+++ Data for processing +++
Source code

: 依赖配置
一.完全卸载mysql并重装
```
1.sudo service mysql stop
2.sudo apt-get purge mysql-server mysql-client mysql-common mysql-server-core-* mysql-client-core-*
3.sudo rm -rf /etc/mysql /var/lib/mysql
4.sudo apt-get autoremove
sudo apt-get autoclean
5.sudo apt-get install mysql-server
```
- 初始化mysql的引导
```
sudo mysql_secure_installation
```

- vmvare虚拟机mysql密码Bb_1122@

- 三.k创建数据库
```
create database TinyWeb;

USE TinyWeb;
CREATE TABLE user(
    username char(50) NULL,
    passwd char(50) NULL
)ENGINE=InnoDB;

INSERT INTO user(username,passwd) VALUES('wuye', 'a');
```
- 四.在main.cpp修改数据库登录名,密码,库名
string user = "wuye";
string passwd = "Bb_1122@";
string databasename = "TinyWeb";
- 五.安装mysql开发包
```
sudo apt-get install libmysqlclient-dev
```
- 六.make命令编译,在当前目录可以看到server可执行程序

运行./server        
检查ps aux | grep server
+++
+++ Data for processing +++
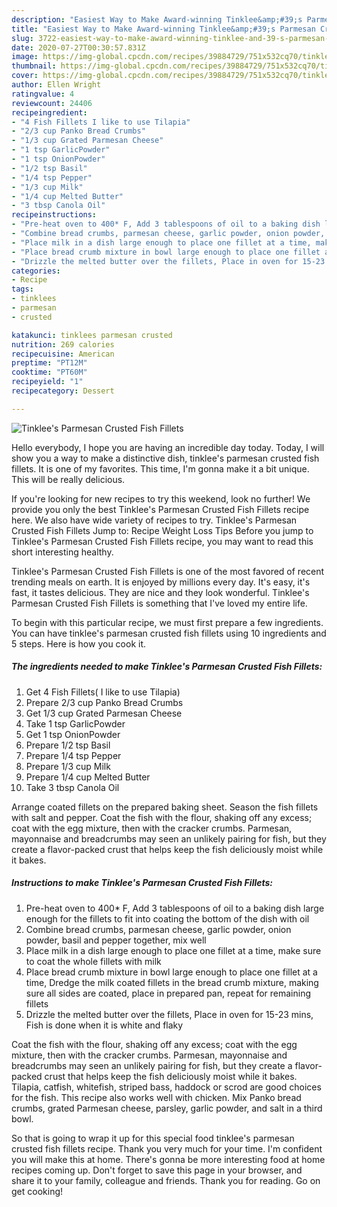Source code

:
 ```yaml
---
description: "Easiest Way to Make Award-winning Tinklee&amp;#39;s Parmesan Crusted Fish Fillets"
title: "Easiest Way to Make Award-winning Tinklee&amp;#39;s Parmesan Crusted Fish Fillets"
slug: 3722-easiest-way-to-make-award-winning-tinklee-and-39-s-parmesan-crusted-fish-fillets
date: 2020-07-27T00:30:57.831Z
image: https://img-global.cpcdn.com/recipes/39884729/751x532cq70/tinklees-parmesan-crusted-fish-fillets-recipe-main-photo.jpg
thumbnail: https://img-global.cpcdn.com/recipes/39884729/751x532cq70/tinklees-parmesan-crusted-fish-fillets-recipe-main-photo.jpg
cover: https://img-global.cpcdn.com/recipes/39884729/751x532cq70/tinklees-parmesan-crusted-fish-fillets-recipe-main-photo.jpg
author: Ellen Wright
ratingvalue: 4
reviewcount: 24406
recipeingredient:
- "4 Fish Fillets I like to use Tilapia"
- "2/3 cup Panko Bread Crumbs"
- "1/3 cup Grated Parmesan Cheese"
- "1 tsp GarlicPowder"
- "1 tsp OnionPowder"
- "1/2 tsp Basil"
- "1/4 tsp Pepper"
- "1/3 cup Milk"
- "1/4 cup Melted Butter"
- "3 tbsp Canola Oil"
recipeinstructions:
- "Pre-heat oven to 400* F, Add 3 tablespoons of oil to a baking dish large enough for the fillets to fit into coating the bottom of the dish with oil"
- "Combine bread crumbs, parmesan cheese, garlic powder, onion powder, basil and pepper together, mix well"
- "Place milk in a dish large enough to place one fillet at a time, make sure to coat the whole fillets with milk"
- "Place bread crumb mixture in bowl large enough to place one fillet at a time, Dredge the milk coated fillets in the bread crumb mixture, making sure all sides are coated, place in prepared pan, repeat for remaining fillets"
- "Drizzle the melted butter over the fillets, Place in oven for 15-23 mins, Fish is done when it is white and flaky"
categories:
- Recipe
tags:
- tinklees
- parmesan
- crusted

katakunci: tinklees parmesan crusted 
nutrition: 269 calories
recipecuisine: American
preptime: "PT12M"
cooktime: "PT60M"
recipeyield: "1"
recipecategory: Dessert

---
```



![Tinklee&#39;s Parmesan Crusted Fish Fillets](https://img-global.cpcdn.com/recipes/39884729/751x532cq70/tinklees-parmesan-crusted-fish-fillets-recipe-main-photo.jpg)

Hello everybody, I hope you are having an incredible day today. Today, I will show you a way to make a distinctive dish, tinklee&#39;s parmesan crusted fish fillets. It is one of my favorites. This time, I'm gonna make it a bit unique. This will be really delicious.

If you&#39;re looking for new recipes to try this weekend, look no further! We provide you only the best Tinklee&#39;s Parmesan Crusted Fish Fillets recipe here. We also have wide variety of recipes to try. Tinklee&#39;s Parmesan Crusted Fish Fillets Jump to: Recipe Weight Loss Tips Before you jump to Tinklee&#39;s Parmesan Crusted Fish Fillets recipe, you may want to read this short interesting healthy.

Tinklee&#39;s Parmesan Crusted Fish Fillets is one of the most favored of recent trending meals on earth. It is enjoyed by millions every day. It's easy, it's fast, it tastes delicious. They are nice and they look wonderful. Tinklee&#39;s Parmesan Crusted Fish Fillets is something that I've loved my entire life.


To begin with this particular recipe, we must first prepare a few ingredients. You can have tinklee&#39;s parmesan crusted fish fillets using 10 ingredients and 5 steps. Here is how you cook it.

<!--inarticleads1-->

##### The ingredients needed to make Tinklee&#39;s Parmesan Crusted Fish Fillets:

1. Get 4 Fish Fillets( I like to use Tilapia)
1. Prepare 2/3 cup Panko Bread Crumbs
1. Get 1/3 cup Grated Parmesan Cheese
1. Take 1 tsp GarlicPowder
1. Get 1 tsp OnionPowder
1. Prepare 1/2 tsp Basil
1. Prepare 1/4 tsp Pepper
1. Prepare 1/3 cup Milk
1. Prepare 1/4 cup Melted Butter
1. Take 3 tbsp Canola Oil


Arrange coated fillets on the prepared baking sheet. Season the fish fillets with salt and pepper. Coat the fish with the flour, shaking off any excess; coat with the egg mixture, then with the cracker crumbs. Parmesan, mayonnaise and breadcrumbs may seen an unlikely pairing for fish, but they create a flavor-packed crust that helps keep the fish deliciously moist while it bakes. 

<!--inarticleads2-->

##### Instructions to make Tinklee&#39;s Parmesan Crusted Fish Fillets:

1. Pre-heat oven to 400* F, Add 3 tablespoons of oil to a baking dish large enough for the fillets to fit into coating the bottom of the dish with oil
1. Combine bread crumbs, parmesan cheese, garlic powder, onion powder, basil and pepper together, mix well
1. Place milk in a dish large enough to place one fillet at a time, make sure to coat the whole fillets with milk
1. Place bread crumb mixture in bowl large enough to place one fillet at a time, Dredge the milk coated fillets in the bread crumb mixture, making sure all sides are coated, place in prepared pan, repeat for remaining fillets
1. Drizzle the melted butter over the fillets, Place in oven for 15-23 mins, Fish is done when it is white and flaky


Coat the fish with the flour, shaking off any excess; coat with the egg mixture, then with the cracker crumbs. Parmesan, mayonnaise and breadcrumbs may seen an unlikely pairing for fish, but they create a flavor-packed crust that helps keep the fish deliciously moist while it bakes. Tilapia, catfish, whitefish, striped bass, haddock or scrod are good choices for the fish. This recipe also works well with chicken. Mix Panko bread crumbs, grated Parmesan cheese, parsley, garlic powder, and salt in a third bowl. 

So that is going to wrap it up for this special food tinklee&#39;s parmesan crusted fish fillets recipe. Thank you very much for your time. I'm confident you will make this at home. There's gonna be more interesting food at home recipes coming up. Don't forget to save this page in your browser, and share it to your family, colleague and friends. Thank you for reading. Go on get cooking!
+++
Your task:
Locate the word "will" in the data above. Copy every line carrying it.

Response to the exercise:
Hello everybody, I hope you are having an incredible day today. Today, I will show you a way to make a distinctive dish, tinklee&#39;s parmesan crusted fish fillets. It is one of my favorites. This time, I'm gonna make it a bit unique. This will be really delicious.
So that is going to wrap it up for this special food tinklee&#39;s parmesan crusted fish fillets recipe. Thank you very much for your time. I'm confident you will make this at home. There's gonna be more interesting food at home recipes coming up. Don't forget to save this page in your browser, and share it to your family, colleague and friends. Thank you for reading. Go on get cooking!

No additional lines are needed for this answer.